Social Grace
The Grasshopper left this at my snowy doorstep this morning: “Social grace has left this place.” It almost had the feel of “Elvis has left the building.”
Social graces are packing up and leaving town, sort of like the circus. The only difference is – the circus will be back. I wish I could say the same about social graces but I just don’t see the evidence.
Let me start with “please” and “thank you.” They’re a shadow of their former self. They used to be staples of our culture but have all but disappeared.
A large disappointment for me in the electronic age is someone you know not responding to a personal email, text, etc. You may have sent off a friendly request for this or that or just dropped them a note of thanks, or have sent them an article you saw online that made you think of them. The amount of “no response” is staggering and shows lack of social grace.

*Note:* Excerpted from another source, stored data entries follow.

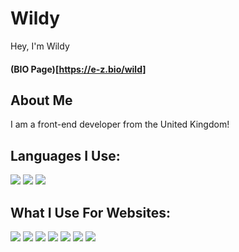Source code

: # Wildy
Hey, I'm Wildy
#### (BIO Page)[https://e-z.bio/wild]

## About Me

I am a front-end developer from the United Kingdom!


## Languages I Use:
<p>
<img src="https://img.shields.io/badge/JavaScript-323330?style=for-the-badge&logo=javascript&logoColor=F7DF1E"/>
<img src="https://img.shields.io/badge/TypeScript-323330?style=for-the-badge&logo=typescript&logoColor=white"/>
<img src="https://img.shields.io/badge/Python-323330?style=for-the-badge&logo=python&logoColor=yellow"/>
</p>

## What I Use For Websites:
<p>
<img src="https://img.shields.io/badge/JavaScript-323330?style=for-the-badge&logo=javascript&logoColor=F7DF1E"/>
<img src="https://img.shields.io/badge/TypeScript-323330?style=for-the-badge&logo=typescript&logoColor=white"/>
<img src="https://img.shields.io/badge/HTML-323330?style=for-the-badge&logo=html5&logoColor=red"/>
<img src="https://img.shields.io/badge/CSS-323330?style=for-the-badge&logo=css3&logoColor=blue"/>
<img src="https://img.shields.io/badge/React-323330?style=for-the-badge&logo=react&logoColor=blue"/>
<img src="https://img.shields.io/badge/Tailwind CSS-323330?style=for-the-badge&logo=tailwindcss&logoColor=blue"/>
<img src="https://img.shields.io/badge/Vite-323330?style=for-the-badge&logo=vite&logoColor=purple"/>
</p>
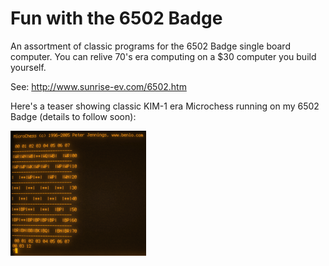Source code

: # Fun with the 6502 Badge
An assortment of classic programs for the 6502 Badge single board computer.
You can relive 70's era computing on a $30 computer you build yourself.

See: http://www.sunrise-ev.com/6502.htm

Here's a teaser showing
classic KIM-1 era Microchess running on my 6502 Badge (details to
follow soon):

![Microchess](/docs/microchess-sml.png "Microchess")

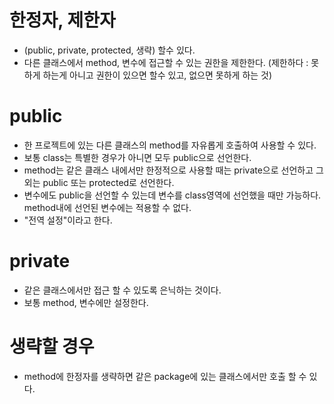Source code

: # 한정자, 제한자
* (public, private, protected, 생략) 할수 있다.
* 다른 클래스에서 method, 변수에 접근할 수 있는 권한을 제한한다. (제한하다 : 못하게 하는게 아니고 권한이 있으면 할수 있고, 없으면 못하게 하는 것)

# public
* 한 프로젝트에 있는 다른 클래스의 method를 자유롭게 호출하여 사용할 수 있다.
* 보통 class는 특별한 경우가 아니면 모두 public으로 선언한다.
* method는 같은 클래스 내에서만 한정적으로 사용할 때는 private으로 선언하고 그 외는 public 또는 protected로 선언한다.
* 변수에도 public을 선언할 수 있는데 변수를 class영역에 선언했을 때만 가능하다. method내에 선언된 변수에는 적용할 수 없다.
* "전역 설정"이라고 한다.

# private
* 같은 클래스에서만 접근 할 수 있도록 은닉하는 것이다.
* 보통 method, 변수에만 설정한다. 

# 생략할 경우
* method에 한정자를 생략하면 같은 package에 있는 클래스에서만 호출 할 수 있다.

Here’s what I’ve found about many people lacking in social grace. They are struggling, usually financially, usually for a lifetime.
You may not have been taught social graces growing up which gives you a legitimate excuse for not having them. But once you learn of their existence and choose not to learn them, you will continue to struggle.
When I observe people on the fringes of life, I notice a lack of social grace which seems to be attached to an attitude of entitlement. They seem entitled to whatever it is that you offered and no thanks or acknowledgement is necessary.
Too bad you can’t live off entitlement because, if you could, these folks would be super rich. But they’re not. They are perpetually struggling.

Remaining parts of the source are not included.